The difference, explained Nuyten, is that domvanalimab is an Fc-silent anti-TIGIT antibody, while other anti-TIGIT antibodies in development are Fc-enabled drugs. Fc-silent drugs are designed to reduce their interaction with the immune system by not binding to Fc receptors, but Fc-enabled drugs do interact with Fc receptors, leading to activation of the immune system and immune-related adverse events.

Rosen added there are only two Fc-silent anti-TIGIT antibodies currently in development, domvanalimab and AstraZeneca's anti-TIGIT and anti-PD-1 bispecific antibody rilvegostomig. AstraZeneca is also evaluating rilvegostomig in first-line NSCLC and first-line gastric cancer. In Rosen's view, based on recent data on rilvegostomig, its efficacy and safety profile is comparable to the domvanalimab-zimberelimab combination.

In ARC-10, the combination arm did not show any safety concerns compared to the zimberelimab arm or the chemo arm. Immune-mediated adverse events were similar among those on the combination, 24 percent, and those on just zimberelimab, 20 percent. Immune-related events were not reported for the chemo arm. Grade 3 treatment-related adverse events occurred in 21 percent of patients on domvanalimab-zimberelimab, compared to 15 percent on zimberelimab and 47 percent on chemo. The two investigational arms also had similar rates of treatment discontinuation due to adverse events, 10.5 percent in the domvanalimab-zimberelimab arm and 7.5 percent in the zimberelimab arm.
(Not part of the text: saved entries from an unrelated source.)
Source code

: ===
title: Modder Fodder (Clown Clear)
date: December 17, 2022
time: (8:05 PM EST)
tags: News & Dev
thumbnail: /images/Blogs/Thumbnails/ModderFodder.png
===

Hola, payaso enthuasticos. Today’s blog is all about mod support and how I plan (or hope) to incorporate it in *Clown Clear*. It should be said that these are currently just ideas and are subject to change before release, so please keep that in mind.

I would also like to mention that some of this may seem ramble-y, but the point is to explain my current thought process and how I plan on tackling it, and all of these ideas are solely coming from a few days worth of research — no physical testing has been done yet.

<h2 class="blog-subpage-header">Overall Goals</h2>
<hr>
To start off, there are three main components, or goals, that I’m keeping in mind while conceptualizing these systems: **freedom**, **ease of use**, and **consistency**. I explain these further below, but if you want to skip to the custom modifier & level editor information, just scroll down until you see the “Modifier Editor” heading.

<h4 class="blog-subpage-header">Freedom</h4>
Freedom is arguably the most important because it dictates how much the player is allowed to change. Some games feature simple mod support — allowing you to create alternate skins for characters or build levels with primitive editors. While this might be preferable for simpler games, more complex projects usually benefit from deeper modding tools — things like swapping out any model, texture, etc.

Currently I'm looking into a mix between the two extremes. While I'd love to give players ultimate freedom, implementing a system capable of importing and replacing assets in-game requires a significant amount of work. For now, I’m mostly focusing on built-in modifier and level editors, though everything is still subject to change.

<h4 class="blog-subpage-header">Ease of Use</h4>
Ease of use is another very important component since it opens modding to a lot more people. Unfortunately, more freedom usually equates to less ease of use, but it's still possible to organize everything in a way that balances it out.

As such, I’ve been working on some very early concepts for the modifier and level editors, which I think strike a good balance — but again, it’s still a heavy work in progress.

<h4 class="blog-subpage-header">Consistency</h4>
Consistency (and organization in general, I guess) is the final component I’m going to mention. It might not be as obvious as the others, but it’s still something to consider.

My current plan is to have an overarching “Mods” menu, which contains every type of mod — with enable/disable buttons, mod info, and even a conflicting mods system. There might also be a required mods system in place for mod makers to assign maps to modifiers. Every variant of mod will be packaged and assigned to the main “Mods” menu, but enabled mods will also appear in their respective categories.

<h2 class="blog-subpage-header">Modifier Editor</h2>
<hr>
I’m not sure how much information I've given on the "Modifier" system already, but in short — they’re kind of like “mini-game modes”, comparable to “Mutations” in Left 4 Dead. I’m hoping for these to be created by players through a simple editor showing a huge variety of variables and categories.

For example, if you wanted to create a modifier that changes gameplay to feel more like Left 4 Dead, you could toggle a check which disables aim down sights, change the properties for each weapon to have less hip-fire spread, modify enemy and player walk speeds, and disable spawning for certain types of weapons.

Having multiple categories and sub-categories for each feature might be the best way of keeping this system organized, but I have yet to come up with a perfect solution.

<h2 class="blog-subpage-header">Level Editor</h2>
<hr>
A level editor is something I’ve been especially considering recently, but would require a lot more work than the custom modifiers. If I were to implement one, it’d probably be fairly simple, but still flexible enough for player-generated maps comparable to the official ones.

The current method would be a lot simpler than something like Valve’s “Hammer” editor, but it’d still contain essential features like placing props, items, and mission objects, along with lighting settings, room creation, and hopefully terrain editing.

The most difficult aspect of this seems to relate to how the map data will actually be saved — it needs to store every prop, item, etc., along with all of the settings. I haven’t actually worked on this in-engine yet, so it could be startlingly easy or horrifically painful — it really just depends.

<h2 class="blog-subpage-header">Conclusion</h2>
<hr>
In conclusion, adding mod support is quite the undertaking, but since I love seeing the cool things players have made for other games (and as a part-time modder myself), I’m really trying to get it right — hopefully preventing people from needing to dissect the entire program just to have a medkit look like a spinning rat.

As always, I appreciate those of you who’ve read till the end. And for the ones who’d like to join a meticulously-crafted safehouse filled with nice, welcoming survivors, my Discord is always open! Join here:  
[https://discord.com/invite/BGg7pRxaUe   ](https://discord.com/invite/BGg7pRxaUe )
One patient died due to an adverse event in the domvanalimab-zimberelimab arm, four patients died in the zimberelimab arm, and two patients died in the chemo arm.

"These [safety] results are substantially different from data reported from studies with Fc-enabled anti-TIGIT antibodies, where immune-mediated adverse events and treatment interruptions and discontinuations have been meaningfully higher than the anti-PD-1 or anti-PD-L1 alone arm," Nuyten said. "In fact, [safety] has been cited as the cause of trial failures [for Fc-enabled anti-TIGIT antibodies]."
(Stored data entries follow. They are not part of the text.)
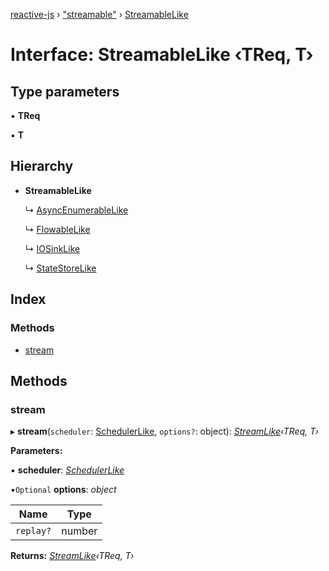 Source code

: [reactive-js](../README.md) › ["streamable"](../modules/_streamable_.md) › [StreamableLike](_streamable_.streamablelike.md)

# Interface: StreamableLike ‹**TReq, T**›

## Type parameters

▪ **TReq**

▪ **T**

## Hierarchy

* **StreamableLike**

  ↳ [AsyncEnumerableLike](_asyncenumerable_.asyncenumerablelike.md)

  ↳ [FlowableLike](_flowable_.flowablelike.md)

  ↳ [IOSinkLike](_io_.iosinklike.md)

  ↳ [StateStoreLike](_statestore_.statestorelike.md)

## Index

### Methods

* [stream](_streamable_.streamablelike.md#stream)

## Methods

###  stream

▸ **stream**(`scheduler`: [SchedulerLike](_scheduler_.schedulerlike.md), `options?`: object): *[StreamLike](_observable_.streamlike.md)‹TReq, T›*

**Parameters:**

▪ **scheduler**: *[SchedulerLike](_scheduler_.schedulerlike.md)*

▪`Optional`  **options**: *object*

Name | Type |
------ | ------ |
`replay?` | number |

**Returns:** *[StreamLike](_observable_.streamlike.md)‹TReq, T›*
This year alone, sponsors stopped two late-stage anti-TIGIT antibody trials due to adverse events or lack of efficacy. Merck, for example, stopped the Phase III KeyVibe-008 trial of its anti-TIGIT antibody vibostolimab, Keytruda, and chemo in August due to lack of survival benefit and an increased rate of adverse events on the combo compared to Roche’s checkpoint inhibitor Tecentriq (atezolizumab) plus chemo. Genentech also ended a Phase III study of its anti-TIGIT drug tiragolumab with Tecentriq and chemo in July due to lack of survival benefit compared to Keytruda and chemo.
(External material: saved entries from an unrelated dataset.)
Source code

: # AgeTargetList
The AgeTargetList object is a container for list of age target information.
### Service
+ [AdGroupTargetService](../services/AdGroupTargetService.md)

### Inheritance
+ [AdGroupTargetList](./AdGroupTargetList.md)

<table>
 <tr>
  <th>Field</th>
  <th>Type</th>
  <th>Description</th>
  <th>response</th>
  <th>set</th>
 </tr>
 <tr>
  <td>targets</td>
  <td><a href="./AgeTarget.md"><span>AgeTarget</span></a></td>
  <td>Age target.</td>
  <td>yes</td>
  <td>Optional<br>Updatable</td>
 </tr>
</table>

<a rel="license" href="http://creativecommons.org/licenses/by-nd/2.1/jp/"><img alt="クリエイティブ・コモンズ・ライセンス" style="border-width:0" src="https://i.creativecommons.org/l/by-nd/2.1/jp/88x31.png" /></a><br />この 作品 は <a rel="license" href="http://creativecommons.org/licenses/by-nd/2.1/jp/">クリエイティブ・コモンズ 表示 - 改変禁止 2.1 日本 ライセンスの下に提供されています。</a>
Nuyten added that the efficacy and safety profile observed in ARC-10 "increases our confidence that combining domvanalimab and zimberelimab with chemotherapy in STAR-121 will further improve outcomes and provide lung cancer patients with the best chance of success in their first-line treatment."

Arcus does not yet have an estimate for when results will read out from the STAR-121 trial. Rosen said the company will provide more details on that timeline in 2025.

Beyond the STAR-121 trial, Arcus is also evaluating domvanalimab combinations with zimberelimab and chemo in an all-comer gastric cancer patient population and with AstraZeneca's immunotherapy Imfinzi (durvalumab) in NSCLC.